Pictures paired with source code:
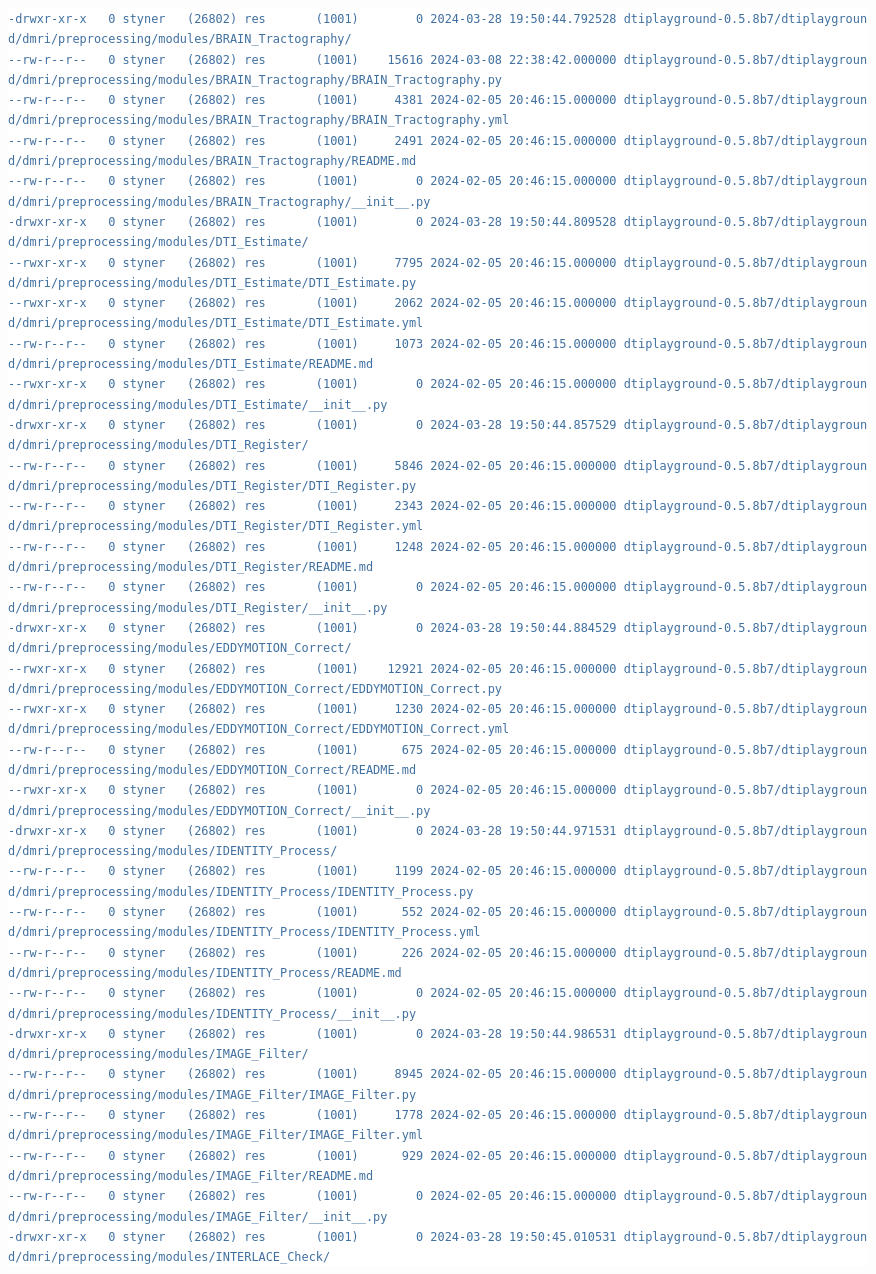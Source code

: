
 ```diff
-drwxr-xr-x   0 styner   (26802) res       (1001)        0 2024-03-28 19:50:44.792528 dtiplayground-0.5.8b7/dtiplayground/dmri/preprocessing/modules/BRAIN_Tractography/
--rw-r--r--   0 styner   (26802) res       (1001)    15616 2024-03-08 22:38:42.000000 dtiplayground-0.5.8b7/dtiplayground/dmri/preprocessing/modules/BRAIN_Tractography/BRAIN_Tractography.py
--rw-r--r--   0 styner   (26802) res       (1001)     4381 2024-02-05 20:46:15.000000 dtiplayground-0.5.8b7/dtiplayground/dmri/preprocessing/modules/BRAIN_Tractography/BRAIN_Tractography.yml
--rw-r--r--   0 styner   (26802) res       (1001)     2491 2024-02-05 20:46:15.000000 dtiplayground-0.5.8b7/dtiplayground/dmri/preprocessing/modules/BRAIN_Tractography/README.md
--rw-r--r--   0 styner   (26802) res       (1001)        0 2024-02-05 20:46:15.000000 dtiplayground-0.5.8b7/dtiplayground/dmri/preprocessing/modules/BRAIN_Tractography/__init__.py
-drwxr-xr-x   0 styner   (26802) res       (1001)        0 2024-03-28 19:50:44.809528 dtiplayground-0.5.8b7/dtiplayground/dmri/preprocessing/modules/DTI_Estimate/
--rwxr-xr-x   0 styner   (26802) res       (1001)     7795 2024-02-05 20:46:15.000000 dtiplayground-0.5.8b7/dtiplayground/dmri/preprocessing/modules/DTI_Estimate/DTI_Estimate.py
--rwxr-xr-x   0 styner   (26802) res       (1001)     2062 2024-02-05 20:46:15.000000 dtiplayground-0.5.8b7/dtiplayground/dmri/preprocessing/modules/DTI_Estimate/DTI_Estimate.yml
--rw-r--r--   0 styner   (26802) res       (1001)     1073 2024-02-05 20:46:15.000000 dtiplayground-0.5.8b7/dtiplayground/dmri/preprocessing/modules/DTI_Estimate/README.md
--rwxr-xr-x   0 styner   (26802) res       (1001)        0 2024-02-05 20:46:15.000000 dtiplayground-0.5.8b7/dtiplayground/dmri/preprocessing/modules/DTI_Estimate/__init__.py
-drwxr-xr-x   0 styner   (26802) res       (1001)        0 2024-03-28 19:50:44.857529 dtiplayground-0.5.8b7/dtiplayground/dmri/preprocessing/modules/DTI_Register/
--rw-r--r--   0 styner   (26802) res       (1001)     5846 2024-02-05 20:46:15.000000 dtiplayground-0.5.8b7/dtiplayground/dmri/preprocessing/modules/DTI_Register/DTI_Register.py
--rw-r--r--   0 styner   (26802) res       (1001)     2343 2024-02-05 20:46:15.000000 dtiplayground-0.5.8b7/dtiplayground/dmri/preprocessing/modules/DTI_Register/DTI_Register.yml
--rw-r--r--   0 styner   (26802) res       (1001)     1248 2024-02-05 20:46:15.000000 dtiplayground-0.5.8b7/dtiplayground/dmri/preprocessing/modules/DTI_Register/README.md
--rw-r--r--   0 styner   (26802) res       (1001)        0 2024-02-05 20:46:15.000000 dtiplayground-0.5.8b7/dtiplayground/dmri/preprocessing/modules/DTI_Register/__init__.py
-drwxr-xr-x   0 styner   (26802) res       (1001)        0 2024-03-28 19:50:44.884529 dtiplayground-0.5.8b7/dtiplayground/dmri/preprocessing/modules/EDDYMOTION_Correct/
--rwxr-xr-x   0 styner   (26802) res       (1001)    12921 2024-02-05 20:46:15.000000 dtiplayground-0.5.8b7/dtiplayground/dmri/preprocessing/modules/EDDYMOTION_Correct/EDDYMOTION_Correct.py
--rwxr-xr-x   0 styner   (26802) res       (1001)     1230 2024-02-05 20:46:15.000000 dtiplayground-0.5.8b7/dtiplayground/dmri/preprocessing/modules/EDDYMOTION_Correct/EDDYMOTION_Correct.yml
--rw-r--r--   0 styner   (26802) res       (1001)      675 2024-02-05 20:46:15.000000 dtiplayground-0.5.8b7/dtiplayground/dmri/preprocessing/modules/EDDYMOTION_Correct/README.md
--rwxr-xr-x   0 styner   (26802) res       (1001)        0 2024-02-05 20:46:15.000000 dtiplayground-0.5.8b7/dtiplayground/dmri/preprocessing/modules/EDDYMOTION_Correct/__init__.py
-drwxr-xr-x   0 styner   (26802) res       (1001)        0 2024-03-28 19:50:44.971531 dtiplayground-0.5.8b7/dtiplayground/dmri/preprocessing/modules/IDENTITY_Process/
--rw-r--r--   0 styner   (26802) res       (1001)     1199 2024-02-05 20:46:15.000000 dtiplayground-0.5.8b7/dtiplayground/dmri/preprocessing/modules/IDENTITY_Process/IDENTITY_Process.py
--rw-r--r--   0 styner   (26802) res       (1001)      552 2024-02-05 20:46:15.000000 dtiplayground-0.5.8b7/dtiplayground/dmri/preprocessing/modules/IDENTITY_Process/IDENTITY_Process.yml
--rw-r--r--   0 styner   (26802) res       (1001)      226 2024-02-05 20:46:15.000000 dtiplayground-0.5.8b7/dtiplayground/dmri/preprocessing/modules/IDENTITY_Process/README.md
--rw-r--r--   0 styner   (26802) res       (1001)        0 2024-02-05 20:46:15.000000 dtiplayground-0.5.8b7/dtiplayground/dmri/preprocessing/modules/IDENTITY_Process/__init__.py
-drwxr-xr-x   0 styner   (26802) res       (1001)        0 2024-03-28 19:50:44.986531 dtiplayground-0.5.8b7/dtiplayground/dmri/preprocessing/modules/IMAGE_Filter/
--rw-r--r--   0 styner   (26802) res       (1001)     8945 2024-02-05 20:46:15.000000 dtiplayground-0.5.8b7/dtiplayground/dmri/preprocessing/modules/IMAGE_Filter/IMAGE_Filter.py
--rw-r--r--   0 styner   (26802) res       (1001)     1778 2024-02-05 20:46:15.000000 dtiplayground-0.5.8b7/dtiplayground/dmri/preprocessing/modules/IMAGE_Filter/IMAGE_Filter.yml
--rw-r--r--   0 styner   (26802) res       (1001)      929 2024-02-05 20:46:15.000000 dtiplayground-0.5.8b7/dtiplayground/dmri/preprocessing/modules/IMAGE_Filter/README.md
--rw-r--r--   0 styner   (26802) res       (1001)        0 2024-02-05 20:46:15.000000 dtiplayground-0.5.8b7/dtiplayground/dmri/preprocessing/modules/IMAGE_Filter/__init__.py
-drwxr-xr-x   0 styner   (26802) res       (1001)        0 2024-03-28 19:50:45.010531 dtiplayground-0.5.8b7/dtiplayground/dmri/preprocessing/modules/INTERLACE_Check/
```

Exercise details ->
Every line above must appear in the answer unchanged, and no picture may appear in it.

Reply to the exercise ->
Source code

:
 ```diff
-drwxr-xr-x   0 styner   (26802) res       (1001)        0 2024-03-28 19:50:44.792528 dtiplayground-0.5.8b7/dtiplayground/dmri/preprocessing/modules/BRAIN_Tractography/
--rw-r--r--   0 styner   (26802) res       (1001)    15616 2024-03-08 22:38:42.000000 dtiplayground-0.5.8b7/dtiplayground/dmri/preprocessing/modules/BRAIN_Tractography/BRAIN_Tractography.py
--rw-r--r--   0 styner   (26802) res       (1001)     4381 2024-02-05 20:46:15.000000 dtiplayground-0.5.8b7/dtiplayground/dmri/preprocessing/modules/BRAIN_Tractography/BRAIN_Tractography.yml
--rw-r--r--   0 styner   (26802) res       (1001)     2491 2024-02-05 20:46:15.000000 dtiplayground-0.5.8b7/dtiplayground/dmri/preprocessing/modules/BRAIN_Tractography/README.md
--rw-r--r--   0 styner   (26802) res       (1001)        0 2024-02-05 20:46:15.000000 dtiplayground-0.5.8b7/dtiplayground/dmri/preprocessing/modules/BRAIN_Tractography/__init__.py
-drwxr-xr-x   0 styner   (26802) res       (1001)        0 2024-03-28 19:50:44.809528 dtiplayground-0.5.8b7/dtiplayground/dmri/preprocessing/modules/DTI_Estimate/
--rwxr-xr-x   0 styner   (26802) res       (1001)     7795 2024-02-05 20:46:15.000000 dtiplayground-0.5.8b7/dtiplayground/dmri/preprocessing/modules/DTI_Estimate/DTI_Estimate.py
--rwxr-xr-x   0 styner   (26802) res       (1001)     2062 2024-02-05 20:46:15.000000 dtiplayground-0.5.8b7/dtiplayground/dmri/preprocessing/modules/DTI_Estimate/DTI_Estimate.yml
--rw-r--r--   0 styner   (26802) res       (1001)     1073 2024-02-05 20:46:15.000000 dtiplayground-0.5.8b7/dtiplayground/dmri/preprocessing/modules/DTI_Estimate/README.md
--rwxr-xr-x   0 styner   (26802) res       (1001)        0 2024-02-05 20:46:15.000000 dtiplayground-0.5.8b7/dtiplayground/dmri/preprocessing/modules/DTI_Estimate/__init__.py
-drwxr-xr-x   0 styner   (26802) res       (1001)        0 2024-03-28 19:50:44.857529 dtiplayground-0.5.8b7/dtiplayground/dmri/preprocessing/modules/DTI_Register/
--rw-r--r--   0 styner   (26802) res       (1001)     5846 2024-02-05 20:46:15.000000 dtiplayground-0.5.8b7/dtiplayground/dmri/preprocessing/modules/DTI_Register/DTI_Register.py
--rw-r--r--   0 styner   (26802) res       (1001)     2343 2024-02-05 20:46:15.000000 dtiplayground-0.5.8b7/dtiplayground/dmri/preprocessing/modules/DTI_Register/DTI_Register.yml
--rw-r--r--   0 styner   (26802) res       (1001)     1248 2024-02-05 20:46:15.000000 dtiplayground-0.5.8b7/dtiplayground/dmri/preprocessing/modules/DTI_Register/README.md
--rw-r--r--   0 styner   (26802) res       (1001)        0 2024-02-05 20:46:15.000000 dtiplayground-0.5.8b7/dtiplayground/dmri/preprocessing/modules/DTI_Register/__init__.py
-drwxr-xr-x   0 styner   (26802) res       (1001)        0 2024-03-28 19:50:44.884529 dtiplayground-0.5.8b7/dtiplayground/dmri/preprocessing/modules/EDDYMOTION_Correct/
--rwxr-xr-x   0 styner   (26802) res       (1001)    12921 2024-02-05 20:46:15.000000 dtiplayground-0.5.8b7/dtiplayground/dmri/preprocessing/modules/EDDYMOTION_Correct/EDDYMOTION_Correct.py
--rwxr-xr-x   0 styner   (26802) res       (1001)     1230 2024-02-05 20:46:15.000000 dtiplayground-0.5.8b7/dtiplayground/dmri/preprocessing/modules/EDDYMOTION_Correct/EDDYMOTION_Correct.yml
--rw-r--r--   0 styner   (26802) res       (1001)      675 2024-02-05 20:46:15.000000 dtiplayground-0.5.8b7/dtiplayground/dmri/preprocessing/modules/EDDYMOTION_Correct/README.md
--rwxr-xr-x   0 styner   (26802) res       (1001)        0 2024-02-05 20:46:15.000000 dtiplayground-0.5.8b7/dtiplayground/dmri/preprocessing/modules/EDDYMOTION_Correct/__init__.py
-drwxr-xr-x   0 styner   (26802) res       (1001)        0 2024-03-28 19:50:44.971531 dtiplayground-0.5.8b7/dtiplayground/dmri/preprocessing/modules/IDENTITY_Process/
--rw-r--r--   0 styner   (26802) res       (1001)     1199 2024-02-05 20:46:15.000000 dtiplayground-0.5.8b7/dtiplayground/dmri/preprocessing/modules/IDENTITY_Process/IDENTITY_Process.py
--rw-r--r--   0 styner   (26802) res       (1001)      552 2024-02-05 20:46:15.000000 dtiplayground-0.5.8b7/dtiplayground/dmri/preprocessing/modules/IDENTITY_Process/IDENTITY_Process.yml
--rw-r--r--   0 styner   (26802) res       (1001)      226 2024-02-05 20:46:15.000000 dtiplayground-0.5.8b7/dtiplayground/dmri/preprocessing/modules/IDENTITY_Process/README.md
--rw-r--r--   0 styner   (26802) res       (1001)        0 2024-02-05 20:46:15.000000 dtiplayground-0.5.8b7/dtiplayground/dmri/preprocessing/modules/IDENTITY_Process/__init__.py
-drwxr-xr-x   0 styner   (26802) res       (1001)        0 2024-03-28 19:50:44.986531 dtiplayground-0.5.8b7/dtiplayground/dmri/preprocessing/modules/IMAGE_Filter/
--rw-r--r--   0 styner   (26802) res       (1001)     8945 2024-02-05 20:46:15.000000 dtiplayground-0.5.8b7/dtiplayground/dmri/preprocessing/modules/IMAGE_Filter/IMAGE_Filter.py
--rw-r--r--   0 styner   (26802) res       (1001)     1778 2024-02-05 20:46:15.000000 dtiplayground-0.5.8b7/dtiplayground/dmri/preprocessing/modules/IMAGE_Filter/IMAGE_Filter.yml
--rw-r--r--   0 styner   (26802) res       (1001)      929 2024-02-05 20:46:15.000000 dtiplayground-0.5.8b7/dtiplayground/dmri/preprocessing/modules/IMAGE_Filter/README.md
--rw-r--r--   0 styner   (26802) res       (1001)        0 2024-02-05 20:46:15.000000 dtiplayground-0.5.8b7/dtiplayground/dmri/preprocessing/modules/IMAGE_Filter/__init__.py
-drwxr-xr-x   0 styner   (26802) res       (1001)        0 2024-03-28 19:50:45.010531 dtiplayground-0.5.8b7/dtiplayground/dmri/preprocessing/modules/INTERLACE_Check/
```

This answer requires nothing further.